Znak Politechniki Warszawskiej

An invention designed to support the blind

A simplified illustration of the device

A simplified illustration of the device, photo: from private materials of Paweł Śpiechowicz

High school students creating genius solutions to make life easier for others? If you think this may happen only in movies or in other countries, be ready for a surprise. This invention was created in Poland, just around the corner. 

At that time, Julia Kalinowska and Paweł Śpiechowicz were second-grade students at a high school in Słupsk. This is where, under guidance from their teacher,  Krzysztof Kaluga, they created Dotsnote – a prototype printer to make notes in Braille.

Their idea won the second prize in the 13th countrywide edition of the “Young Innovator 2019/2020” competition.  

Too few solutions for everyday needs  

Now, the authors of Dotsnote are university students. Julia Kalinowska is studying at the University of Warsaw (biotechnology and Inter-faculty Individual Studies in Mathematics and Natural Sciences), while Paweł Śpiechowicz – at the Warsaw University of Technology (aviation and aerospace engineering, Faculty of Power and Aeronautical Engineering).  

– What was important at the onset was the general idea behind the project, and we were on the same page here with Julia – a device for the disabled – says Paweł Śpiechowicz. – At first, we did not know what type of device we wanted to make, and, more importantly, what kind of disability we wanted to address. 

We had to research the already available solutions. 

– While studying the topic, we came to a conclusion that everyday life lacked solutions for blind and partially sighted persons – says Paweł. – However, we have not in any way disputed the need to develop technologies to aid different kinds of disabilities. We simply found that the market offered considerably fewer devices dedicated strictly to the blind.  

It really helped us in our work when we met with persons from the foundation supporting the blind “Szansa dla Niewidomych”, during meetings organized by Julia.  

– They clearly indicated that their greatest problem was the lack of a technology which would allow them to make notes on paper fast and swiftly, thus facilitating communication between the fully abled and the blind. This concerns, for instance, product labels at the stores which lack information in Braille, or notes made in offices which employ blind persons – explains Paweł. 

The punching head used to make notes in Braille, photo: from private materials of Paweł Śpiechowicz

Completing the project 

Having gained such insights, the young inventors could start thinking about the main concept of the device. They divided the work between themselves. Julia was responsible for writing the software and creating the controllers, Paweł – for selecting parts and designing their assembly.  

Their printer uses special paper tape in which it punches holes corresponding to Braille characters. With the algorithm in place, there is no need to write down anything. All one needs to do is to say out loud a word, or an entire sentence, and the device registers it, turns it into text, and then prints it out. 

The practical stage, that is constructing a complete and working model, was interrupted by the pandemic which significantly limited the access to necessary parts available only in China and in the US.  
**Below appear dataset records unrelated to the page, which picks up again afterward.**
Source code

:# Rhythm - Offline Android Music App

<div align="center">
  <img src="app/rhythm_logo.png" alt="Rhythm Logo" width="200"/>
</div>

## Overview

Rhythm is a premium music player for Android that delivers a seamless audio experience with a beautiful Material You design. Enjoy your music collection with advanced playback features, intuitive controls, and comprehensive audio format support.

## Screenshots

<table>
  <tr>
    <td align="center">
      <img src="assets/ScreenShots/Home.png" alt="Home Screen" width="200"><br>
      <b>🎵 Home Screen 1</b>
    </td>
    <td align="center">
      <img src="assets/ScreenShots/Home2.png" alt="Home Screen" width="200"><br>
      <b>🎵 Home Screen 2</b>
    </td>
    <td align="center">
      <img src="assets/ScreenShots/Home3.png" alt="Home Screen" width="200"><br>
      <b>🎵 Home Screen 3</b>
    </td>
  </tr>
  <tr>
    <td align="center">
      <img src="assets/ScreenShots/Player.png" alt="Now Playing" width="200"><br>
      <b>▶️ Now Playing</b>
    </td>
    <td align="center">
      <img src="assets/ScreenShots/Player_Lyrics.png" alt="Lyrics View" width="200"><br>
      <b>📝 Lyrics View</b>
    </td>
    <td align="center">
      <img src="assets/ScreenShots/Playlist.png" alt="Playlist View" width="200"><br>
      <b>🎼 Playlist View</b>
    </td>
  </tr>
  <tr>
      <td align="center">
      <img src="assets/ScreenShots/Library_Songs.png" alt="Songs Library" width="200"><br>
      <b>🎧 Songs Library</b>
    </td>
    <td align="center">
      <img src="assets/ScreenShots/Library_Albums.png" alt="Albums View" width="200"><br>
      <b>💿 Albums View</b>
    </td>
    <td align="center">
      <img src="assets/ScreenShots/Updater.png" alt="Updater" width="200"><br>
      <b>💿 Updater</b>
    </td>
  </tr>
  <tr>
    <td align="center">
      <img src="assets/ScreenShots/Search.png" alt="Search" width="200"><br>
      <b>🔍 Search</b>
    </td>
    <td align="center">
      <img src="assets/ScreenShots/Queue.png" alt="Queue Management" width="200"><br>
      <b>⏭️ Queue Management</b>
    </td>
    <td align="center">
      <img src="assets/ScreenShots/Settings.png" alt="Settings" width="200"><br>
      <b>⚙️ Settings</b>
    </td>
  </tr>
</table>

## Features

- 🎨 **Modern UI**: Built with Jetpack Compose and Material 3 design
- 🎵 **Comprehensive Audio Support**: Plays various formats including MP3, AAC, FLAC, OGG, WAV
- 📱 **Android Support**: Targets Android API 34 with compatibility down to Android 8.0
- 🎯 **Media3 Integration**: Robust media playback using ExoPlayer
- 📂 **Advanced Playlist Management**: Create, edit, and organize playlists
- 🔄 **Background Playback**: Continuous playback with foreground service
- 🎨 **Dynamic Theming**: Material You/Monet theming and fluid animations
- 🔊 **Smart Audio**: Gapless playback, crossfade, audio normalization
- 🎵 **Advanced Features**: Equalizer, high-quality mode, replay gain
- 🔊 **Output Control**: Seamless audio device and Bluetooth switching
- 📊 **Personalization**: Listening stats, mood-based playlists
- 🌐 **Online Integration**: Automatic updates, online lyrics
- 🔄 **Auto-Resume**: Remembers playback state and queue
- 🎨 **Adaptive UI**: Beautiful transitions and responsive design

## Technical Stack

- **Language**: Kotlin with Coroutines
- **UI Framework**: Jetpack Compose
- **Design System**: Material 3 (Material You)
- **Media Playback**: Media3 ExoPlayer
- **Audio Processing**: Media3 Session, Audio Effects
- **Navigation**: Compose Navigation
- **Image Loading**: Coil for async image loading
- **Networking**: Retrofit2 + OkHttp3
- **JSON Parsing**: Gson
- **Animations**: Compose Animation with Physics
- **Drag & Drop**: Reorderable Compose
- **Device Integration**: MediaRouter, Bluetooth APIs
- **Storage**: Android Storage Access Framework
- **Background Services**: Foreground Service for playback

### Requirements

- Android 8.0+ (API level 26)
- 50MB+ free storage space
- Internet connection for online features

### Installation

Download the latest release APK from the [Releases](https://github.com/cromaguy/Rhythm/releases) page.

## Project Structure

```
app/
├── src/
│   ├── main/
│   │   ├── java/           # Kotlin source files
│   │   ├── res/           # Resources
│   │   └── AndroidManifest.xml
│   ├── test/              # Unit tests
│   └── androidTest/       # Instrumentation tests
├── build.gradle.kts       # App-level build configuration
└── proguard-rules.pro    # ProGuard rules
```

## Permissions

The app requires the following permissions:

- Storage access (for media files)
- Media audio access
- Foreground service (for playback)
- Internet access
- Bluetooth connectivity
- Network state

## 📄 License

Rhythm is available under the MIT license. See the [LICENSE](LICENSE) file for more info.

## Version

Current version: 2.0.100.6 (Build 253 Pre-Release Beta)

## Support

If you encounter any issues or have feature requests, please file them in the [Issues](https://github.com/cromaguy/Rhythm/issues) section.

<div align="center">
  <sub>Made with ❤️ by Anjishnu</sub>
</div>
– We’re thinking about returning to this project to complete it – says Paweł. 

Beyond the technological support alone 

The young innovators want their device to be small in size (20 x 20 cm), user-friendly and affordable to manufacture.  

– It is possible to buy devices thatprint notes in Braille, but those are complicated to use and their prices start from several dozen thousands zlotys – says Paweł. – Our device from the very start was designed as something that disable persons would be able to configure and use on their own. A sort of replacement for mobile apps, such as the notepad, shopping list or calendar. That is why its price should be at the level of prices of mid-range smartphones.  

A stepper motor with a roller to move the tape (part of the printer’s propulsion system), photo: from private materials of Paweł Śpiechowicz

The authors of Dotsnote wish not only to finish their work and present a complete device but also to raise public awareness about the problems with which blind and partially sighted persons have to cope.   

– As a society we have at our disposal a range of efficient solutions which could significantly improve their lives and allow them to be fully independent. However, we do not make use of them – points out Paweł. – This includes, for instance, adjusting product labels or employing blind persons.